The benefit of the 603e is that it operates as a computer with 3.3 volts (as compared to most chip sets on desktop computers that require 5 volts). The 603e processor integrates 1.6 million transistors on an 85 square-millimeter wafer. It also uses the .5-micron fabrication technology used by the 601, so is smaller and thinner than the 601. It further lowers its power requirements by added more functional units over and above the three-instruction pipeline of the 601. The 603e adds a Load/Store Unit (LSU) and a system-register unit (SRU) to manage power consumption. The LSU and SRU can be separately disabled if not in use, further saving power. There are three built-in power saving modes: doze, nap, and sleep. All of these features provides the 603e chip with a power consumption of 3 watts, less than half the dissipation of the 601.
PowerPC 603ev
The 603ev is an improved version of the 603e and allowed for clock speeds up to 300MHz.
Split Cache
Unlike the PowerPC 601, which has a unified cache, the PowerPC 603 has separate caches for instructions and data. This can lead to cache coherency problems in applications that mix code and data. In the Macintosh Operating System, the Code Fragment Manager loads almost all native code to ensure that the code is suitable for execution.
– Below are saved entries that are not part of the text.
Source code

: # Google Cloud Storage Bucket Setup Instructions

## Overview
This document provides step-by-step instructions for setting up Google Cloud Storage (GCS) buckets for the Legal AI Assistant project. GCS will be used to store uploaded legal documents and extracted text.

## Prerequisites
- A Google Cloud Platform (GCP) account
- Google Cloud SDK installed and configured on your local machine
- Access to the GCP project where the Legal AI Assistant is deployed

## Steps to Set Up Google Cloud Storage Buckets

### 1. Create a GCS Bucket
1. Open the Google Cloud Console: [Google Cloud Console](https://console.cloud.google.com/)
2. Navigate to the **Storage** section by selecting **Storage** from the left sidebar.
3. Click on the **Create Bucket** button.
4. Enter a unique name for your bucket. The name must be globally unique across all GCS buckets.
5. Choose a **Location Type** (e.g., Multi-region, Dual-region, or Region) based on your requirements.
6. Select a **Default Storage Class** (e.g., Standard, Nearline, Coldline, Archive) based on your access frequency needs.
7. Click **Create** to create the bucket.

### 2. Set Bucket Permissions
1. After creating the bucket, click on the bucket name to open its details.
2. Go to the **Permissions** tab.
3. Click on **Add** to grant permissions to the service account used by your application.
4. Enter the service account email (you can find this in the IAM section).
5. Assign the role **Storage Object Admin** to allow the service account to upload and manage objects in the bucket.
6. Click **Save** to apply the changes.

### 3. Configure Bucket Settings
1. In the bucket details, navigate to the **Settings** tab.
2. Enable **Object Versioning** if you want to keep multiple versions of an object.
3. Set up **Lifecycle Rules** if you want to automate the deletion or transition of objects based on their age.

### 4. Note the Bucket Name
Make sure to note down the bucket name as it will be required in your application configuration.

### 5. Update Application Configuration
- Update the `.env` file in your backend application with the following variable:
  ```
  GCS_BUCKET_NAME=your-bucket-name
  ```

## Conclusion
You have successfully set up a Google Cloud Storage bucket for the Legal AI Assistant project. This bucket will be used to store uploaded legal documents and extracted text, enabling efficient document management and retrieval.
If your code is loaded by the Code Fragment Manager, you don’t have to worry about cache coherency. If, however, your application generates code in memory for execution, problems can arise. Examples include compilers that generate code for immediate execution and interpreters that translate code in memory for execution. For such cases, you can use the call MakeDataExecutable to notify the Macintosh Operating System that data is subject to execution. This call is defined in OSUtils.h.